We are looking at Isaiah 40:28-31 this morning, verses which are both powerful and encouraging.

Have you not known? Have you not heard? The Lord is the everlasting God, the Creator of the ends of the earth. He does not faint or grow weary; his understanding is unsearchable. He gives power to the faint, and to him who has no might he increases strength. Even youths shall faint and be weary, and young men shall fall exhausted. But they who wait for the Lord shall renew their strength; they shall mount up with wings like eagles; they shall run and not be weary; they shall walk and not faint.

We see in these verses that . . .

God’s people were weary

They were discouraged and overwhelmed because they had been defeated by another nation and taken from their homes and now were living as strangers and exiles in a foreign land – Babylon. Yet they also knew, they had heard, that God still had a purpose for them as a people. And that God had promised to bring them back to their home – Jerusalem.

But in their weariness and despair they wondered: Can God’s promise really be true? Is God really able to come through on it? They were enslaved by the most powerful empire of their day and they were at the mercy of its king. How in the world would they ever be able to leave and return home

Considering all this they were tempted give up, “to faint” as our text says. In the ordeal they were facing, as v. 30 says, “even youths shall faint and be weary and young men shall fall exhausted.” Even the strongest among them were overwhelmed.

And so the prophet speaks God’s word to them.
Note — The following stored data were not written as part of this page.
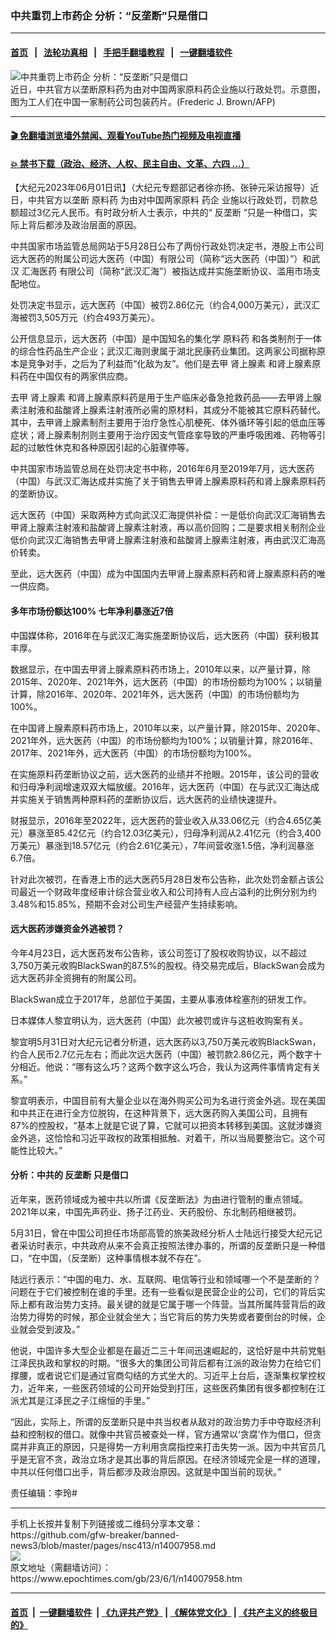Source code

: ### 中共重罚上市药企 分析：“反垄断”只是借口
------------------------

#### [首页](https://github.com/gfw-breaker/banned-news3/blob/master/README.md) &nbsp;&nbsp;|&nbsp;&nbsp; [法轮功真相](https://github.com/begood0513/basic/blob/master/README.md)  &nbsp;&nbsp;|&nbsp;&nbsp; [手把手翻墙教程](https://github.com/gfw-breaker/guides/wiki)  &nbsp;&nbsp;|&nbsp;&nbsp; [一键翻墙软件](https://github.com/gfw-breaker/nogfw/blob/master/README.md)  



<div><img alt="中共重罚上市药企 分析：“反垄断”只是借口" class="attachment-djy_600_400 size-djy_600_400 wp-post-image" src="https://i.epochtimes.com/assets/uploads/2023/06/id14007960-000_HKG2004121908675@1200x1200-600x400.jpg"/>
<div class="caption">
 近日，中共官方以垄断原料药为由对中国两家原料药企业施以行政处罚。示意图，图为工人们在中国一家制药公司包装药片。(Frederic J. Brown/AFP)
</div></div><hr/>

#### [ 🎬  免翻墙浏览墙外禁闻、观看YouTube热门视频及电视直播](https://github.com/gfw-breaker/HelloWorld)

#### [ 💥  禁书下载（政治、经济、人权、民主自由、文革、六四 ...）](https://github.com/gfw-breaker/books/blob/master/README.md)

<div><p>
 【大纪元2023年06月01日讯】（大纪元专题部记者徐亦扬、张钟元采访报导）近日，中共官方以垄断
 <ok href="https://www.epochtimes.com/gb/tag/%E5%8E%9F%E6%96%99%E8%8D%AF.html">
  原料药
 </ok>
 为由对中国两家原料
 <ok href="https://www.epochtimes.com/gb/tag/%E8%8D%AF%E4%BC%81.html">
  药企
 </ok>
 业施以行政处罚，罚款总额超过3亿元人民币。有时政分析人士表示，中共的“
 <ok href="https://www.epochtimes.com/gb/tag/%E5%8F%8D%E5%9E%84%E6%96%AD.html">
  反垄断
 </ok>
 ”只是一种借口，实际上背后都涉及政治层面的原因。
</p>
<p>
 中共国家市场监管总局网站于5月28日公布了两份行政处罚决定书，港股上市公司远大医药的附属公司远大医药（中国）有限公司（简称“远大医药（中国）”）和武汉
 <ok href="https://www.epochtimes.com/gb/tag/%E6%B1%87%E6%B5%B7%E5%8C%BB%E8%8D%AF.html">
  汇海医药
 </ok>
 有限公司（简称“武汉汇海”）被指达成并实施垄断协议、滥用市场支配地位。
</p>
<p>
 处罚决定书显示，远大医药（中国）被罚2.86亿元（约合4,000万美元），武汉汇海被罚3,505万元（约合493万美元）。
</p>
<p>
 公开信息显示，远大医药（中国）是中国知名的集化学
 <ok href="https://www.epochtimes.com/gb/tag/%E5%8E%9F%E6%96%99%E8%8D%AF.html">
  原料药
 </ok>
 和各类制剂于一体的综合性药品生产企业；武汉汇海则隶属于湖北民康药业集团。这两家公司据称原本是竞争对手，之后为了利益而“化敌为友”。他们是去甲
 <ok href="https://www.epochtimes.com/gb/tag/%E8%82%BE%E4%B8%8A%E8%85%BA%E7%B4%A0.html">
  肾上腺素
 </ok>
 和肾上腺素原料药在中国仅有的两家供应商。
</p>
<p>
 去甲
 <ok href="https://www.epochtimes.com/gb/tag/%E8%82%BE%E4%B8%8A%E8%85%BA%E7%B4%A0.html">
  肾上腺素
 </ok>
 和肾上腺素原料药是用于生产临床必备急抢救药品——去甲肾上腺素注射液和盐酸肾上腺素注射液所必需的原材料，其成分不能被其它原料药替代。其中，去甲肾上腺素制剂主要用于治疗急性心肌梗死、体外循环等引起的低血压等症状；肾上腺素制剂则主要用于治疗因支气管痉挛导致的严重呼吸困难、药物等引起的过敏性休克和各种原因引起的心脏骤停等。
</p>
<p>
 中共国家市场监管总局在处罚决定书中称，2016年6月至2019年7月，远大医药（中国）与武汉汇海达成并实施了关于销售去甲肾上腺素原料药和肾上腺素原料药的垄断协议。
</p>
<p>
 远大医药（中国）采取两种方式向武汉汇海提供补偿：一是低价向武汉汇海销售去甲肾上腺素注射液和盐酸肾上腺素注射液，再以高价回购；二是要求相关制剂企业低价向武汉汇海销售去甲肾上腺素注射液和盐酸肾上腺素注射液，再由武汉汇海高价转卖。
</p>
<p>
 至此，远大医药（中国）成为中国国内去甲肾上腺素原料药和肾上腺素原料药的唯一供应商。
</p>
<h4>
 多年市场份额达100% 七年净利暴涨近7倍
</h4>
<p>
 中国媒体称，2016年在与武汉汇海实施垄断协议后，远大医药（中国）获利极其丰厚。
</p>
<p>
 数据显示，在中国去甲肾上腺素原料药市场上，2010年以来，以产量计算，除2015年、2020年、2021年外，远大医药（中国）的市场份额均为100%；以销量计算，除2016年、2020年、2021年外，远大医药（中国）的市场份额均为100%。
</p>
<p>
 在中国肾上腺素原料药市场上，2010年以来，以产量计算，除2015年、2020年、2021年外，远大医药（中国）的市场份额均为100%；以销量计算，除2016年、2017年、2021年外，远大医药（中国）的市场份额均为100%。
</p>
<p>
 在实施原料药垄断协议之前，远大医药的业绩并不抢眼。2015年，该公司的营收和归母净利润增速双双大幅放缓。2016年，远大医药（中国）在与武汉汇海达成并实施关于销售两种原料药的垄断协议后，远大医药的业绩快速提升。
</p>
<p>
 财报显示，2016年至2022年，远大医药的营业收入从33.06亿元（约合4.65亿美元）暴涨至85.42亿元（约合12.03亿美元），归母净利润从2.41亿元（约合3,400万美元）暴涨到18.57亿元（约合2.61亿美元），7年间营收涨1.5倍，净利润暴涨6.7倍。
</p>
<p>
 针对此次被罚，在香港上市的远大医药5月28日发布公告称，此次处罚金额占该公司最近一个财政年度经审计综合营业收入和公司持有人应占溢利的比例分别为约3.48%和15.85%，预期不会对公司生产经营产生持续影响。
</p>
<h4>
 远大医药涉嫌资金外逃被罚？
</h4>
<p>
 今年4月23日，远大医药发布公告称，该公司签订了股权收购协议，以不超过3,750万美元收购BlackSwan的87.5%的股权。待交易完成后，BlackSwan会成为远大医药非全资拥有的附属公司。
</p>
<p>
 BlackSwan成立于2017年，总部位于美国，主要从事液体栓塞剂的研发工作。
</p>
<p>
 日本媒体人黎宜明认为，远大医药（中国）此次被罚或许与这桩收购案有关。
</p>
<p>
 黎宜明5月31日对大纪元记者分析道，远大医药以3,750万美元收购BlackSwan，约合人民币2.7亿元左右；而此次远大医药（中国）被罚款2.86亿元，两个数字十分相近。他说：“哪有这么巧？这两个数字这么巧合，我认为这两件事情肯定有关系。”
</p>
<p>
 黎宜明表示，中国目前有大量企业以在海外购买公司为名进行资金外逃。现在美国和中共正在进行全方位脱钩，在这种背景下，远大医药购入美国公司，且拥有87%的控股权，“基本上就是它说了算，它就可以把资本转移到美国。这就涉嫌资金外逃，这恰恰和习近平政权的政策相抵触、对着干，所以当局要整治它。这个可能性比较大。”
</p>
<h4>
 分析：中共的
 <ok href="https://www.epochtimes.com/gb/tag/%E5%8F%8D%E5%9E%84%E6%96%AD.html">
  反垄断
 </ok>
 只是借口
</h4>
<p>
 近年来，医药领域成为被中共以所谓《反垄断法》为由进行管制的重点领域。2021年以来，中国先声药业、扬子江药业、天药股份、东北制药相继被罚。
</p>
<p>
 5月31日，曾在中国公司担任市场部高管的旅美政经分析人士陆远行接受大纪元记者采访时表示，中共政府从来不会真正按照法律办事的，所谓的反垄断只是一种借口，“在中国，（反垄断）这种事情根本就不存在”。
</p>
<p>
 陆远行表示：“中国的电力、水、互联网、电信等行业和领域哪一个不是垄断的？问题在于它们被控制在谁的手里。还有一些看似是民营企业的公司，它们的背后实际上都有政治势力支持。最关键的就是它属于哪一个阵营。当其所属阵营背后的政治势力得势的时候，那企业就会坐大；当它背后的势力失势或者要倒台的时候，企业就会受到波及。”
</p>
<p>
 他说，中国许多大型企业都是在最近二三十年间迅速崛起的，这恰好是中共前党魁江泽民执政和掌权的时期。“很多大的集团公司背后都有江派的政治势力在给它们撑腰，或者说它们是通过官商勾结的方式坐大的。习近平上台后，逐渐集权掌控权力，近年来，一些医药领域的公司开始受到打压，这些医药集团有很多都控制在江派尤其是江泽民之子江绵恒的手里。”
</p>
<p>
 “因此，实际上，所谓的反垄断只是中共当权者从敌对的政治势力手中夺取经济利益和控制权的借口。就像中共官员被查处一样，官方通常以‘贪腐’作为借口，但贪腐并非真正的原因，只是得势一方利用贪腐指控来打击失势一派。因为中共官员几乎是无官不贪，政治立场才是其出事的背后原因。在经济领域完全是一样的道理，中共以任何借口出手，背后都涉及政治原因。这就是中国当前的现状。”
</p>
<p>
 责任编辑：李玲#
</p>
</div>
<hr/>
手机上长按并复制下列链接或二维码分享本文章：<br/>
https://github.com/gfw-breaker/banned-news3/blob/master/pages/nsc413/n14007958.md <br/>
<a href='https://github.com/gfw-breaker/banned-news3/blob/master/pages/nsc413/n14007958.md'><img src='https://github.com/gfw-breaker/banned-news3/blob/master/pages/nsc413/n14007958.md.png'/></a> <br/>
原文地址（需翻墙访问）：https://www.epochtimes.com/gb/23/6/1/n14007958.htm


------------------------
#### [首页](https://github.com/gfw-breaker/banned-news3/blob/master/README.md) &nbsp;|&nbsp; [一键翻墙软件](https://github.com/gfw-breaker/nogfw/blob/master/README.md) &nbsp;| [《九评共产党》](https://github.com/gfw-breaker/9ping.md/blob/master/README.md#九评之一评共产党是什么) | [《解体党文化》](https://github.com/gfw-breaker/jtdwh.md/blob/master/README.md) | [《共产主义的终极目的》](https://github.com/gfw-breaker/gczydzjmd.md/blob/master/README.md)


<img src='http://gfw-breaker.win/banned-news3/pages/nsc413/n14007958.md' width='0px' height='0px'/>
First of all, he tells them that God is able to come through for them. God is the everlasting God. God is the God who created all things. God is the God who doesn’t grow weary or faint. You know, God isn’t now all of a sudden tired and weak and thus unable to help Israel.

Yes, their situation seems impossible, but God is able to bring them back to the land at the appointed time. God is able to keep his promise to them.

Secondly, the prophet tells them that the Lord can strengthen themInstead of giving up in their difficult situation, to “faint” or to “fall exhausted,” they should “wait for the Lord” – v. 31. To “wait for the Lord” means to have an expectant and confident trust in God and his promises, knowing that God has heard us and knows our situation and will come through.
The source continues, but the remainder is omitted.